SUPPLIED MATERIAL:
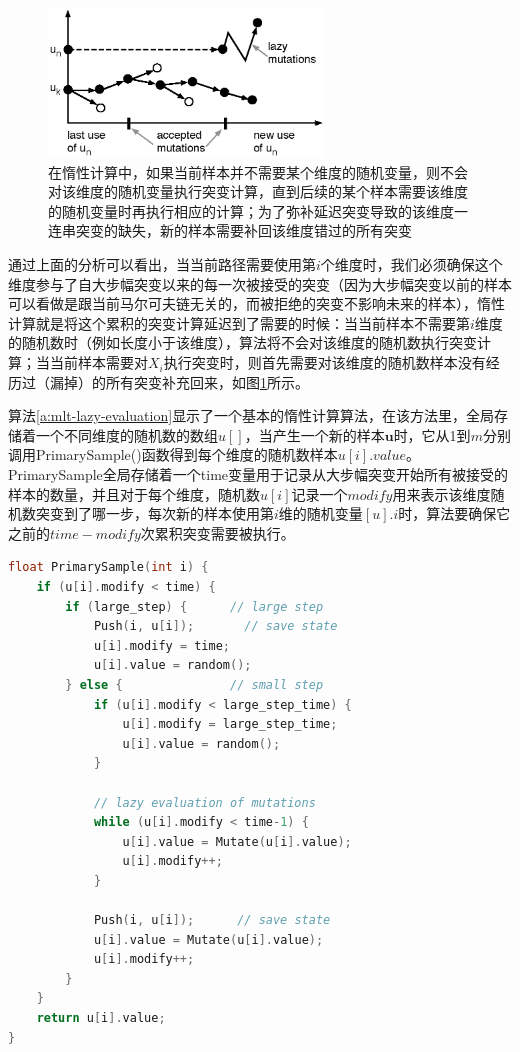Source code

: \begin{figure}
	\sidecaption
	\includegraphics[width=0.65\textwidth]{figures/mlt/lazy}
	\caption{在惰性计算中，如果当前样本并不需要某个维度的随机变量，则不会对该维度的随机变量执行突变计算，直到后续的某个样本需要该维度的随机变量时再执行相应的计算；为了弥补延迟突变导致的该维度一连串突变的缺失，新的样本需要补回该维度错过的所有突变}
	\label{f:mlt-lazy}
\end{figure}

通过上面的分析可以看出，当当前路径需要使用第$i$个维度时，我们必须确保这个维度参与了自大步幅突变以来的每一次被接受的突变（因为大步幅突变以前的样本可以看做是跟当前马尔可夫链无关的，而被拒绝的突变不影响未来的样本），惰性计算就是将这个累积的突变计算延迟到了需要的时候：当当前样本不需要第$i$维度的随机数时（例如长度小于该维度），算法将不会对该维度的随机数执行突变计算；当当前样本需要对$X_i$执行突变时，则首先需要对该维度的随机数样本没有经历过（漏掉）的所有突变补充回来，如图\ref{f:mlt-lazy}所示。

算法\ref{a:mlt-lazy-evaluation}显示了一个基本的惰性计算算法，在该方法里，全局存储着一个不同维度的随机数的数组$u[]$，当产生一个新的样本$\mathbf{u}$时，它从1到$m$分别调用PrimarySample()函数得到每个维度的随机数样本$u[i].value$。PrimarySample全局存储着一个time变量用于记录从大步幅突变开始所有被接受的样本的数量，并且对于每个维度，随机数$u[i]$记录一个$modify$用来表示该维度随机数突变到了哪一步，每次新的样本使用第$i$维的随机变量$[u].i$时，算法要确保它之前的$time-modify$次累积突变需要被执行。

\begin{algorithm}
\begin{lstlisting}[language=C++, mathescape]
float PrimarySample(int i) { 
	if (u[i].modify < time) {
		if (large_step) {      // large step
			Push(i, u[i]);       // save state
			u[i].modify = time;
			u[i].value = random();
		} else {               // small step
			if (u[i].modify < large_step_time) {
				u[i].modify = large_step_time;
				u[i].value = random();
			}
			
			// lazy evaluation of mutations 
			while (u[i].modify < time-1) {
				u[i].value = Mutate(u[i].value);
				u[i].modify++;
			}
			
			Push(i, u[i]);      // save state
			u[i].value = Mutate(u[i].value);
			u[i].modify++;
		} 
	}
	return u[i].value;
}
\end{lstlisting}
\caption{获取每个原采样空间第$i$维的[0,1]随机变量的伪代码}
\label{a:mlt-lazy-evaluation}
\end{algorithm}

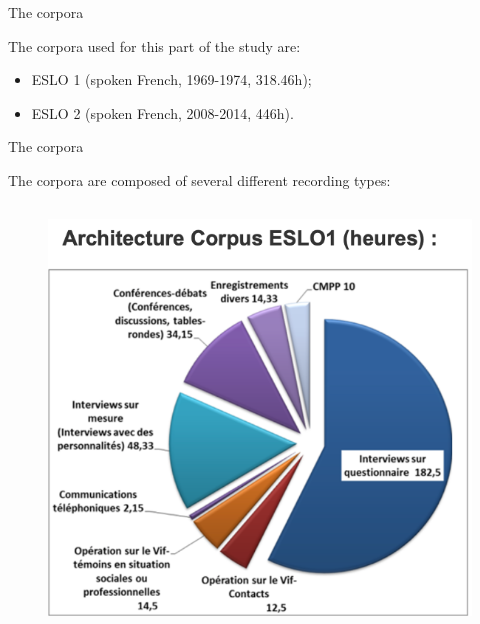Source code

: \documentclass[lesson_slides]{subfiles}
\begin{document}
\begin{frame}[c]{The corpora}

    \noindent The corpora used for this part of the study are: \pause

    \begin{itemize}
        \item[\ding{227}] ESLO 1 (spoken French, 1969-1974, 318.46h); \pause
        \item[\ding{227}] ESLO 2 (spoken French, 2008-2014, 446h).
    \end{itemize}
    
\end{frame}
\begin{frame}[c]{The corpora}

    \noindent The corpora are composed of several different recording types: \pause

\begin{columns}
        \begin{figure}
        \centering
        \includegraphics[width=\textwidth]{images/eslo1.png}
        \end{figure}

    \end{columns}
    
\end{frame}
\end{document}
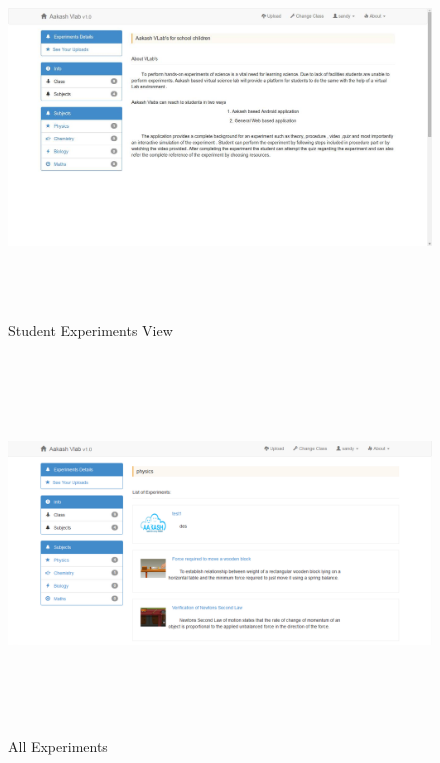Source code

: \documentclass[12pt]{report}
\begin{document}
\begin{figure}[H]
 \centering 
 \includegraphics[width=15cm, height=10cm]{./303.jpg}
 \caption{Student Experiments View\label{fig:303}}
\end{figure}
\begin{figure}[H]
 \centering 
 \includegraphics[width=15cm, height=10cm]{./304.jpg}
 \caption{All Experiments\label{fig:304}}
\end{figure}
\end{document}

...

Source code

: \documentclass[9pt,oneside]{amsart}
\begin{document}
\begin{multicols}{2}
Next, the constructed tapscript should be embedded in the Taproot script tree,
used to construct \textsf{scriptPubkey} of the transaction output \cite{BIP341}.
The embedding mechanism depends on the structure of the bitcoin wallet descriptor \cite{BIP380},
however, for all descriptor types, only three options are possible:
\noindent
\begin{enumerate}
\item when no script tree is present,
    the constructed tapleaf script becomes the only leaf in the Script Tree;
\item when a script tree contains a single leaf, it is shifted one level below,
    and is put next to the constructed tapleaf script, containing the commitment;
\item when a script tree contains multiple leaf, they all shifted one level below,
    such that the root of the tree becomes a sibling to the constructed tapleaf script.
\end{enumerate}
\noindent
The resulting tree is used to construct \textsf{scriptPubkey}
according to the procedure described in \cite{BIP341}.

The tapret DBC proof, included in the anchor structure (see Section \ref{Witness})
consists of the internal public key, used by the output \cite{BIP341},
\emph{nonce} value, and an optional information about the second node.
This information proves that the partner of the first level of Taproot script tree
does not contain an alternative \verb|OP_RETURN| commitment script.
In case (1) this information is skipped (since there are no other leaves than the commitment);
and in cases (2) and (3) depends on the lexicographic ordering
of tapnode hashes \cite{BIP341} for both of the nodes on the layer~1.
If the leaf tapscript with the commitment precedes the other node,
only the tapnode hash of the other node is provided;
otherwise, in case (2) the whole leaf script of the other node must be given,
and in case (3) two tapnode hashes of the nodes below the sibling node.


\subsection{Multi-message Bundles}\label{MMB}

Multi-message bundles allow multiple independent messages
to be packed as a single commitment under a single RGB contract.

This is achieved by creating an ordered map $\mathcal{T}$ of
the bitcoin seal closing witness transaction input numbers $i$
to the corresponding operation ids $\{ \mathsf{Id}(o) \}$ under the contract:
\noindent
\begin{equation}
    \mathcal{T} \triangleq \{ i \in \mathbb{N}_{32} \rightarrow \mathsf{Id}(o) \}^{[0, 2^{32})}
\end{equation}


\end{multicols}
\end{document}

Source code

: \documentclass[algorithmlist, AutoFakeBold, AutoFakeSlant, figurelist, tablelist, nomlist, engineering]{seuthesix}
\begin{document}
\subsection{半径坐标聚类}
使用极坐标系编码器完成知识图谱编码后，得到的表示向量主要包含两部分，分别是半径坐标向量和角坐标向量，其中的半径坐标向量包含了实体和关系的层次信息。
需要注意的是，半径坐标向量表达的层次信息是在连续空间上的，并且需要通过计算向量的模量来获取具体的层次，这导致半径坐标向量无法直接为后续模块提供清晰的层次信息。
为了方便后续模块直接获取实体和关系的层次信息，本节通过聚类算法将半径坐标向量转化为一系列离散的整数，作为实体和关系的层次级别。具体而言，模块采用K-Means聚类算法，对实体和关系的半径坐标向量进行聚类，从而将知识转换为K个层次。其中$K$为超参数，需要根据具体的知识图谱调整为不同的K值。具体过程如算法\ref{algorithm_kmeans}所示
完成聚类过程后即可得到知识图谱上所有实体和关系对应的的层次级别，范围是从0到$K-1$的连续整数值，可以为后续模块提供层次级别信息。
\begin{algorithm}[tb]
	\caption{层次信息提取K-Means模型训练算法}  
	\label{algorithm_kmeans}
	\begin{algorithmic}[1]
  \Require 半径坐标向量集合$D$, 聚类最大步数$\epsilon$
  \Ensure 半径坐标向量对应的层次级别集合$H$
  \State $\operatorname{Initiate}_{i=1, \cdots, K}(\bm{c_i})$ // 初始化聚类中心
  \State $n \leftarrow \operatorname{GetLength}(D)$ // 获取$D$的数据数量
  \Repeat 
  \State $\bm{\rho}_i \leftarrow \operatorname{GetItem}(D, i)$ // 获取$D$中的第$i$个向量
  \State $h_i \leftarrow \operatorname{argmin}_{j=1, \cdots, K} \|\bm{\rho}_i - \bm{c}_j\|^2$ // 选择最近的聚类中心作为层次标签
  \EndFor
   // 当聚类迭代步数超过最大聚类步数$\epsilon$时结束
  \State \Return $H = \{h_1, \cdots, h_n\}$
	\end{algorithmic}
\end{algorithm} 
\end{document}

HOW TO COMPLETE THIS TASK:
State the number of lines in these entries where the word "pause" occurs, without any other words.

WRITTEN RESPONSE:
3